From be41cb7ee61bf477bb01ee20b96b89b99fae0073 Mon Sep 17 00:00:00 2001
From: spd <sahanipradeep5529@gmail.com>
Date: Sun, 22 Dec 2024 17:08:07 -0500
Subject: [PATCH] Add Datasize Tracking, persistent training loss json and
 share model and dataset info

---
 main.py | 129 ++++++++++++++++++++++++++++++++++++++------------------
 1 file changed, 88 insertions(+), 41 deletions(-)

diff --git a/main.py b/main.py
index 178b2bb..8bfc993 100644
--- a/main.py
+++ b/main.py
@@ -2,7 +2,7 @@
 import shutil
 from datetime import datetime
 from pathlib import Path
-
+import json
 import torch
 import torch.nn as nn
 import torch.optim as optim
@@ -69,7 +69,7 @@ def init_shared_dirs(client: Client, proj_folder: Path) -> None:
 
     # Give public write permission to the round_weights and agg_weights folder
     add_public_write_permission(client, agg_weights_folder)
-
+    
     # Create a state folder to track progress of the project
     # and give public read permission to the state folder for the aggregator
     create_project_state(client, proj_folder)

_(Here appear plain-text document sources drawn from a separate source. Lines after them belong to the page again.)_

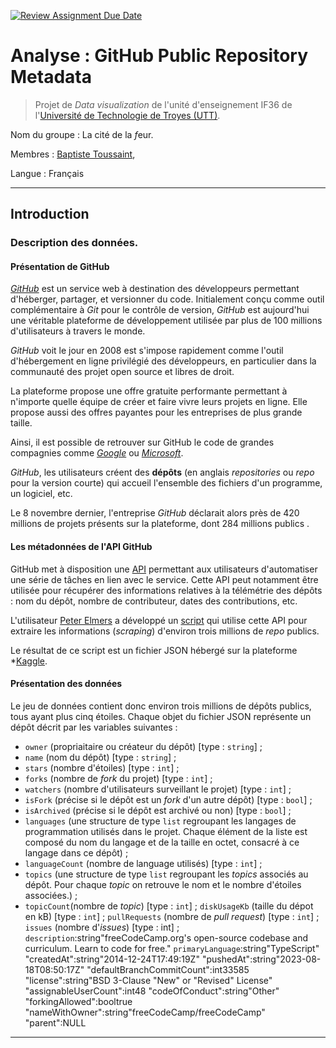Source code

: [![Review Assignment Due Date](https://classroom.github.com/assets/deadline-readme-button-24ddc0f5d75046c5622901739e7c5dd533143b0c8e959d652212380cedb1ea36.svg)](https://classroom.github.com/a/Fj4cXJY4)

# Analyse : GitHub Public Repository Metadata

> Projet de *Data visualization* de l'unité d'enseignement IF36 de l'[Université de Technologie de Troyes (UTT)](https://www.utt.fr/).

Nom du groupe : La cité de la *f*eur.

Membres : [Baptiste Toussaint](https://github.com/I3at57),

Langue : Français

---

## Introduction

### Description des données.

#### Présentation de GitHub

*[GitHub](https://github.com/)* est un service web à destination des développeurs permettant d'héberger, partager, et versionner du code.
Initialement conçu comme outil complémentaire à *Git* pour le contrôle de version,
*GitHub* est aujourd'hui une véritable plateforme de développement utilisée par plus de 100 millions d'utilisateurs à travers le monde.

*GitHub* voit le jour en 2008 est s'impose rapidement comme l'outil d'hébergement en ligne privilégié des développeurs, en particulier dans la communauté des projet open source et libres de droit.

La plateforme propose une offre gratuite performante permettant à n'importe quelle équipe de créer et faire vivre leurs projets en ligne. Elle propose aussi des offres payantes pour les entreprises de plus grande taille.

Ainsi, il est possible de retrouver sur GitHub le code de grandes compagnies comme *[Google](https://github.com/google)* ou *[Microsoft](https://github.com/microsoft/)*.

*GitHub*, les utilisateurs créent des **dépôts** (en anglais *repositories* ou *repo* pour la version courte) qui accueil l'ensemble des fichiers d'un programme, un logiciel, etc.

Le 8 novembre dernier, l'entreprise *GitHub* déclarait alors près de 420 millions de projets présents sur la plateforme, dont 284 millions publics [](https://github.blog/2023-11-08-the-state-of-open-source-and-ai/).

#### Les métadonnées de l'API GitHub

GitHub met à disposition une [API](https://docs.github.com/en/rest/about-the-rest-api/about-the-rest-api?apiVersion=2022-11-28) permettant aux utilisateurs d'automatiser une série de tâches en lien avec le service. Cette API peut notamment être utilisée pour récupérer des informations relatives à la télémétrie des dépôts : nom du dépôt, nombre de contributeur, dates des contributions, etc.

L'utilisateur [Peter Elmers](https://pelmers.com/blog/) a développé un [script](https://github.com/pelmers/github-repository-metadata) qui utilise cette API pour extraire les informations (*scraping*) d'environ trois millions de *repo* publics.

Le résultat de ce script est un fichier JSON hébergé sur la plateforme *[Kaggle](https://www.kaggle.com/datasets/pelmers/github-repository-metadata-with-5-stars/data).

#### Présentation des données

Le jeu de données contient donc environ trois millions de dépôts publics, tous ayant plus cinq étoiles. Chaque objet du fichier JSON représente un dépôt décrit par les variables suivantes :

- `owner` (propriaitaire ou créateur du dépôt) [type : `string`] ;
- `name` (nom du dépôt) [type : `string`] ;
- `stars` (nombre d'étoiles) [type : `int`] ;
- `forks` (nombre de *fork* du projet) [type : `int`] ;
- `watchers` (nombre d'utilisateurs surveillant le projet) [type : `int`] ;
- `isFork` (précise si le dépôt est un *fork* d'un autre dépôt) [type : `bool`] ;
- `isArchived` (précise si le dépôt est archivé ou non) [type : `bool`] ;
- `languages` (une structure de type `list` regroupant les langages de programmation utilisés dans le projet. Chaque élément de la liste est composé du nom du langage et de la taille en octet, consacré à ce langage dans ce dépôt) ;
- `languageCount` (nombre de language utilisés) [type : `int`] ;
- `topics` (une structure de type `list` regroupant les *topics* associés au dépôt. Pour chaque *topic* on retrouve le nom et le nombre d'étoiles associées.) ;
- `topicCount`(nombre de *topic*) [type : `int`] ;
`diskUsageKb` (taille du dépot en kB) [type : `int`] ;
`pullRequests` (nombre de *pull request*) [type : `int`] ;
`issues` (nombre d'*issues*) [type : int] ;
`description`:string"freeCodeCamp.org's open-source codebase and curriculum. Learn to code for free."
`primaryLanguage`:string"TypeScript"
"createdAt":string"2014-12-24T17:49:19Z"
"pushedAt":string"2023-08-18T08:50:17Z"
"defaultBranchCommitCount":int33585
"license":string"BSD 3-Clause "New" or "Revised" License"
"assignableUserCount":int48
"codeOfConduct":string"Other"
"forkingAllowed":booltrue
"nameWithOwner":string"freeCodeCamp/freeCodeCamp"
"parent":NULL

---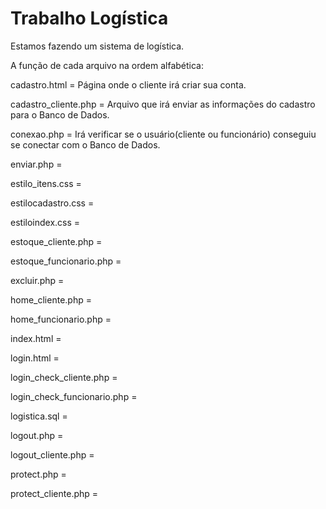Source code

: # Trabalho Logística
Estamos fazendo um sistema de logística.

A função de cada arquivo na ordem alfabética:

cadastro.html = Página onde o cliente irá criar sua conta.

cadastro_cliente.php = Arquivo que irá enviar as informações do cadastro para o Banco de Dados.

conexao.php = Irá verificar se o usuário(cliente ou funcionário) conseguiu se conectar com o Banco de Dados.

enviar.php =

estilo_itens.css = 

estilocadastro.css = 

estiloindex.css = 

estoque_cliente.php = 

estoque_funcionario.php =

excluir.php = 

home_cliente.php = 

home_funcionario.php =

index.html = 

login.html = 

login_check_cliente.php = 

login_check_funcionario.php =

logistica.sql =

logout.php = 

logout_cliente.php =

protect.php = 

protect_cliente.php =
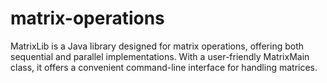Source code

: # matrix-operations
MatrixLib is a Java library designed for matrix operations, offering both sequential and parallel implementations. With a user-friendly MatrixMain class, it offers a convenient command-line interface for handling matrices.
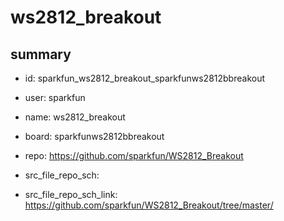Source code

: # ws2812_breakout
 
## summary 
* id: sparkfun_ws2812_breakout_sparkfunws2812bbreakout
* user: sparkfun
* name: ws2812_breakout
* board: sparkfunws2812bbreakout
* repo: https://github.com/sparkfun/WS2812_Breakout



* src_file_repo_sch: 
* src_file_repo_sch_link: https://github.com/sparkfun/WS2812_Breakout/tree/master/







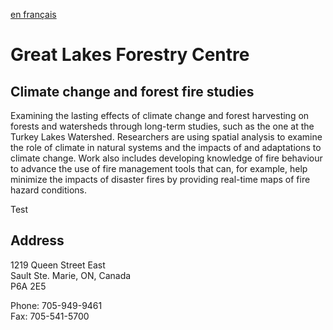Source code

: [en français](about_fr.md)

# Great Lakes Forestry Centre

## Climate change and forest fire studies

Examining the lasting effects of climate change and forest harvesting on forests and watersheds through long-term studies, such as the one at the Turkey Lakes Watershed. Researchers are using spatial analysis to examine the role of climate in natural systems and the impacts of and adaptations to climate change. Work also includes developing knowledge of fire behaviour to advance the use of fire management tools that can, for example, help minimize the impacts of disaster fires by providing real-time maps of fire hazard conditions.

Test

## Address

1219 Queen Street East  
Sault Ste. Marie, ON, Canada  
P6A 2E5

Phone: 705-949-9461  
Fax: 705-541-5700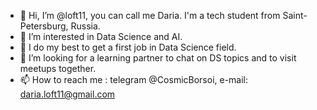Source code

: - 👋 Hi, I’m @loft11, you can call me Daria. I'm a tech student from Saint-Petersburg, Russia.
- 👀 I’m interested in Data Science and AI. 
- 🌱 I do my best to get a first job in Data Science field.
- 💞️ I’m looking for a learning partner to chat on DS topics and to visit meetups together. 
- 📫 How to reach me : telegram @CosmicBorsoi, e-mail: daria.loft11@gmail.com

<!---
loft11/loft11 is a ✨ special ✨ repository because its `README.md` (this file) appears on your GitHub profile.
You can click the Preview link to take a look at your changes.
--->
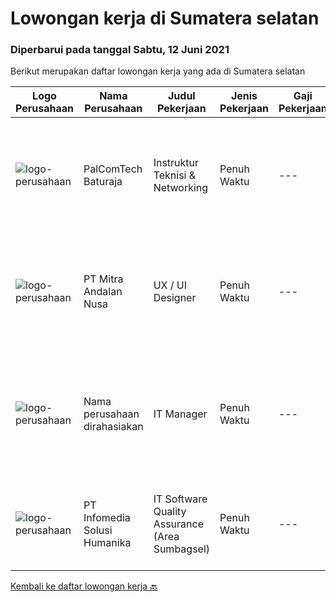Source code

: 
  # Lowongan kerja di Sumatera selatan

  ### Diperbarui pada tanggal Sabtu, 12 Juni 2021

  Berikut merupakan daftar lowongan kerja yang ada di Sumatera selatan

  |Logo Perusahaan | Nama Perusahaan | Judul Pekerjaan | Jenis Pekerjaan | Gaji Pekerjaan | Lokasi | Deskripsi | Tanggal diunggah | Pranala |
  | -------------- | --------------- | --------------- | --------- | --------- | -------------- | ------- | ----------- | ----------- |
  |![logo-perusahaan](https://us.123rf.com/450wm/pavelstasevich/pavelstasevich1811/pavelstasevich181101027/112815900-stock-vector-no-image-available-icon-flat-vector.jpg?ver=6)|PalComTech Baturaja|Instruktur Teknisi & Networking|Penuh Waktu|---|Sumatera Selatan|Kualifikasi: Usia maksimal 35 tahun  Pendidikan minimal D3 semua jurusan diutamakan jurusan komputer  Menguasai aplikasi wajib ms office, teknisi dan...|Selasa, 08 Juni 2021|https://www.jobstreet.co.id/id/job/instruktur-teknisi-networking-3550610?token=0~b832dcf6-62c3-42ed-a05b-33cd2bf3e542&sectionRank=1&jobId=jobstreet-id-job-3550610|
|![logo-perusahaan](https://image-service-cdn.seek.com.au/08b08b4d6ec41ffa7721d405fe1174a45e871ed3/ee4dce1061f3f616224767ad58cb2fc751b8d2dc)|PT Mitra Andalan Nusa|UX / UI Designer|Penuh Waktu|---|Sumatera Selatan|Tangung jawab : Mengumpulkan dan evaluaei kebutuhan pengguna Koordinasi dengan atasan dan sesama rekan project  Ilustrasi ide desain rnenggunakan...|Kamis, 10 Juni 2021|https://www.jobstreet.co.id/id/job/ux-ui-designer-3553490?token=0~b832dcf6-62c3-42ed-a05b-33cd2bf3e542&sectionRank=2&jobId=jobstreet-id-job-3553490|
|![logo-perusahaan](https://us.123rf.com/450wm/pavelstasevich/pavelstasevich1811/pavelstasevich181101027/112815900-stock-vector-no-image-available-icon-flat-vector.jpg?ver=6)|Nama perusahaan dirahasiakan|IT Manager|Penuh Waktu|---|Sumatera Selatan|Pendidikan minimal S1 segala jurusan Memiliki pengetahuan mengenai PHP dan bahasa pemrograman lainnya atau menguasai jaringan Gaji negotiable...|Selasa, 25 Mei 2021|https://www.jobstreet.co.id/id/job/it-manager-3537839?token=0~b832dcf6-62c3-42ed-a05b-33cd2bf3e542&sectionRank=3&jobId=jobstreet-id-job-3537839|
|![logo-perusahaan](https://image-service-cdn.seek.com.au/63373d162568ae23aa2bd2a36d347af5a9d4476e/ee4dce1061f3f616224767ad58cb2fc751b8d2dc)|PT Infomedia Solusi Humanika|IT Software Quality Assurance (Area Sumbagsel)|Penuh Waktu|---|Palembang|IT Software Quality Assurance Kualifikasi : Pendidikan minimal S1 Jurusan Teknik Informatika / Ilmu Komputer / Sistem Informasi / Sains &amp;...|Senin, 17 Mei 2021|https://www.jobstreet.co.id/id/job/it-software-quality-assurance-area-sumbagsel-3530949?token=0~b832dcf6-62c3-42ed-a05b-33cd2bf3e542&sectionRank=4&jobId=jobstreet-id-job-3530949|


  [Kembali ke daftar lowongan kerja 🔙](../README.md#daftar-lowongan-kerja)
  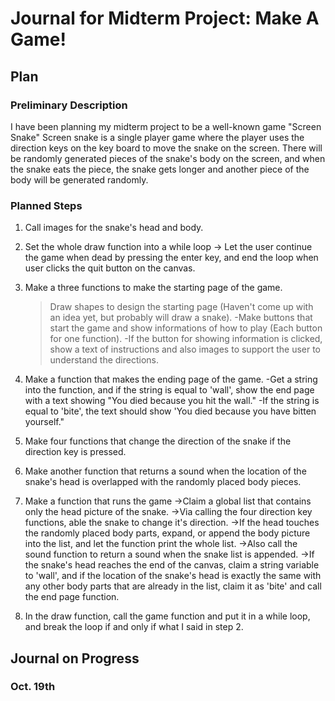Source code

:# Journal for Midterm Project: Make A Game!
## Plan
### Preliminary Description
I have been planning my midterm project to be a well-known game "Screen Snake"
Screen snake is a single player game where the player uses the direction keys on the key board to move the snake on the screen. There will be randomly generated pieces of the snake's body on the screen, and when the snake eats the piece, the snake gets longer and another piece of the body will be generated randomly.

### Planned Steps
1. Call images for the snake's head and body.

2. Set the whole draw function into a while loop -> Let the user continue the game when dead by pressing the enter key, and end the loop when user clicks the quit button on the canvas.

3. Make a three functions to make the starting page of the game.
   >Draw shapes to design the starting page (Haven't come up with an idea yet, but probably will draw a snake).
   -Make buttons that start the game and show informations of how to play (Each button for one function).
    -If the button for showing information is clicked, show a text of instructions and also images to support the user to understand the directions.

4. Make a function that makes the ending page of the game.
   -Get a string into the function, and if the string is equal to 'wall', show the end page with a text showing "You died because you hit the wall."
    -If the string is equal to 'bite', the text should show 'You died because you have bitten yourself."

5. Make four functions that change the direction of the snake if the direction key is pressed.

6. Make another function that returns a sound when the location of the snake's head is overlapped with the randomly placed body pieces.

7. Make a function that runs the game
   ->Claim a global list that contains only the head picture of the snake.
   ->Via calling the four direction key functions, able the snake to change it's direction.
   ->If the head touches the randomly placed body parts, expand, or append the body picture into the list, and let the function print the whole list.
   ->Also call the sound function to return a sound when the snake list is appended.
   ->If the snake's head reaches the end of the canvas, claim a string variable to 'wall', and if the location of the snake's head is exactly the same with any        other body parts that are already in the list, claim it as 'bite' and call the end page function.

8. In the draw function, call the game function and put it in a while loop, and break the loop if and only if what I said in step 2.

## Journal on Progress
### Oct. 19th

@@ -86,60 +86,68 @@ def load_model_class(model_path: Path) -> type:
     return model_class
 
 
-def train_model(proj_folder: Path, round_num: int, dataset_path_files: Path) -> None:
-    """
-    Trains the model for the given round number
-    """
 
+def train_model(proj_folder: Path, round_num: int, dataset_path_files: list[Path]) -> None:
     round_weights_folder = proj_folder / "round_weights"
     agg_weights_folder = proj_folder / "agg_weights"
 
     fl_config_path = proj_folder / "fl_config.json"
     fl_config = read_json(fl_config_path)
 
-    # Load the Model from the model_arch filename
+    # Load model and aggregator weights
     model_class = load_model_class(proj_folder / fl_config["model_arch"])
     model: nn.Module = model_class()
-
-    # Load the aggregated weights from the previous round
     agg_weights_file = agg_weights_folder / f"agg_model_round_{round_num - 1}.pt"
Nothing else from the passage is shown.